[Raw data Boundary: Start]

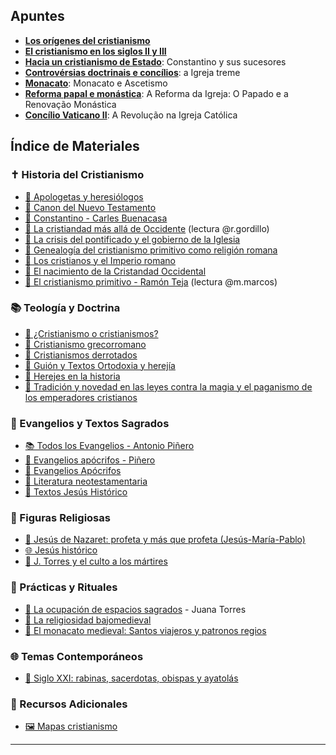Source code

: ## Apuntes

- [**Los orígenes del cristianismo**](apuntes/crmo_t1)
- [**El cristianismo en los siglos II y III**](apuntes/crmo_t2.md)
- [**Hacia un cristianismo de Estado**](apuntes/crmo_t3.md): Constantino y sus sucesores
- [**Controvérsias doctrinais e concílios**](apuntes/crmo_t4.md): a Igreja treme
- [**Monacato**](apuntes/monacato.md): Monacato e Ascetismo
- [**Reforma papal e monástica**](apuntes/r_monastica.md): A Reforma da Igreja: O Papado e a Renovação Monástica
- [**Concílio Vaticano II**](apuntes/vaticano2.md): A Revolução na Igreja Católica

## Índice de Materiales

### ✝️ Historia del Cristianismo

- [📄 Apologetas y heresiólogos](materiales/apologetas.pdf)
- [📄 Canon del Nuevo Testamento](materiales/canonNT.docx)
- [📄 Constantino - Carles Buenacasa](materiales/constantinus.pdf)
- [📄 La cristiandad más allá de Occidente](materiales/cris_masalla.pdf) (lectura @r.gordillo)
- [📄 La crisis del pontificado y el gobierno de la Iglesia](materiales/crisispont.pdf)
- [📄 Genealogía del cristianismo primitivo como religión romana](materiales/genealogia.pdf)
- [📄 Los cristianos y el Imperio romano](materiales/cristianosimperio.docx)
- [📄 El nacimiento de la Cristandad Occidental](materiales/cristiandadoccidental.pdf)
- [📄 El cristianismo primitivo - Ramón Teja](materiales/crmoprimitivo.pdf) (lectura @m.marcos)

### 📚 Teología y Doctrina

- [📄 ¿Cristianismo o cristianismos?](materiales/crmoocrmos.pdf)
- [📄 Cristianismo grecorromano](materiales/crmogrecorromano.pdf)
- [📄 Cristianismos derrotados](materiales/crmosderrotados.pdf)
- [📄 Guión y Textos Ortodoxia y herejía](materiales/guion.doc)
- [📄 Herejes en la historia](materiales/herejes.pdf) 
- [📄 Tradición y novedad en las leyes contra la magia y el paganismo de los emperadores cristianos](materiales/leyespaganismo.pdf)
  
### 📜 Evangelios y Textos Sagrados

- [📚 Todos los Evangelios - Antonio Piñero](/materiales/todoslosevangelios_ap.pdf)
- [📄 Evangelios apócrifos - Piñero](materiales/evapocrifospiñero.pdf)
- [📄 Evangelios Apócrifos](materiales/evapocrifos.pdf)
- [📄 Literatura neotestamentaria](materiales/litneotest.pdf)
- [📄 Textos Jesús Histórico](materiales/textosjesus.doc)

### 👼 Figuras Religiosas

- [📄 Jesús de Nazaret: profeta y más que profeta (Jesús-María-Pablo)](materiales/jesusmariapablo.pdf)
- [🌐 Jesús histórico](https://www.jotdown.es/2018/11/jesus-de-nazaret-i-el-jesus-historico/)
- [📄 J. Torres y el culto a los mártires](materiales/cultomartires.pdf)

### 🙏 Prácticas y Rituales

- [📄 La ocupación de espacios sagrados](materiales/ocupacion.pdf) - Juana Torres 
- [📄 La religiosidad bajomedieval](materiales/relibajomedieval.pdf)
- [📄 El monacato medieval: Santos viajeros y patronos regios](materiales/monacatomedieval.pdf)

### 🌐 Temas Contemporáneos

- [📄 Siglo XXI: rabinas, sacerdotas, obispas y ayatolás](materiales/sacerdotas.pdf)

### 📖 Recursos Adicionales

- [🖼️ Mapas cristianismo](materiales/mapas.ppt)

---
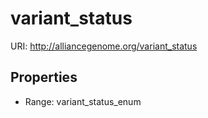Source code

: # variant_status



URI: http://alliancegenome.org/variant_status



<!-- no inheritance hierarchy -->


## Properties

 * Range: variant_status_enum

[Raw data Boundary: End]

• Exercise brief: State the number of lines above that include the word "Constantino", and write nothing besides that number.

• Result of this exercise: 2